* The task *
The expected output is a verbatim reprint of the lines from the beginning of the data that follows through the line that contains "Despite the fact".

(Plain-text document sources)
►
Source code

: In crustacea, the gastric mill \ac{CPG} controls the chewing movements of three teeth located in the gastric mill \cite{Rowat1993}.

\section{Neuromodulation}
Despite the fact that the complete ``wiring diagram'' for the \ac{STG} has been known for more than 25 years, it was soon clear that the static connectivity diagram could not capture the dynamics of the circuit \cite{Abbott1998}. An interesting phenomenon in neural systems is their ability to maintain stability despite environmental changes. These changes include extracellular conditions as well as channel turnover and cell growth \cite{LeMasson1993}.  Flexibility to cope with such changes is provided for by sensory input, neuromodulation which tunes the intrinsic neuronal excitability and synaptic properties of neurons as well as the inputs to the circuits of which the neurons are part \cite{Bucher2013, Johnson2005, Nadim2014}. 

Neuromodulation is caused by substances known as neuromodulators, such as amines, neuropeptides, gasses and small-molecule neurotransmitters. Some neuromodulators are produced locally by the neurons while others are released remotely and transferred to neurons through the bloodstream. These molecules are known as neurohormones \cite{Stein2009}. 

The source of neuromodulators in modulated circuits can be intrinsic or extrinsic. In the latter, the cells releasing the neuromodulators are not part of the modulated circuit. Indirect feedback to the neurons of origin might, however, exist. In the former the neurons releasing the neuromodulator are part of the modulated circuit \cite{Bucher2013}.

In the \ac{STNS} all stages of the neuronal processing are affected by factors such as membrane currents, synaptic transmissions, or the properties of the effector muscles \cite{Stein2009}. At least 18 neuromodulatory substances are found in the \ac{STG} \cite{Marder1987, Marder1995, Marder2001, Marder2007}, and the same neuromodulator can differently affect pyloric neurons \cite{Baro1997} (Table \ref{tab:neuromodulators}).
◄
* Task output *
Source code

: In crustacea, the gastric mill \ac{CPG} controls the chewing movements of three teeth located in the gastric mill \cite{Rowat1993}.

\section{Neuromodulation}
Despite the fact that the complete ``wiring diagram'' for the \ac{STG} has been known for more than 25 years, it was soon clear that the static connectivity diagram could not capture the dynamics of the circuit \cite{Abbott1998}. An interesting phenomenon in neural systems is their ability to maintain stability despite environmental changes. These changes include extracellular conditions as well as channel turnover and cell growth \cite{LeMasson1993}.  Flexibility to cope with such changes is provided for by sensory input, neuromodulation which tunes the intrinsic neuronal excitability and synaptic properties of neurons as well as the inputs to the circuits of which the neurons are part \cite{Bucher2013, Johnson2005, Nadim2014}. 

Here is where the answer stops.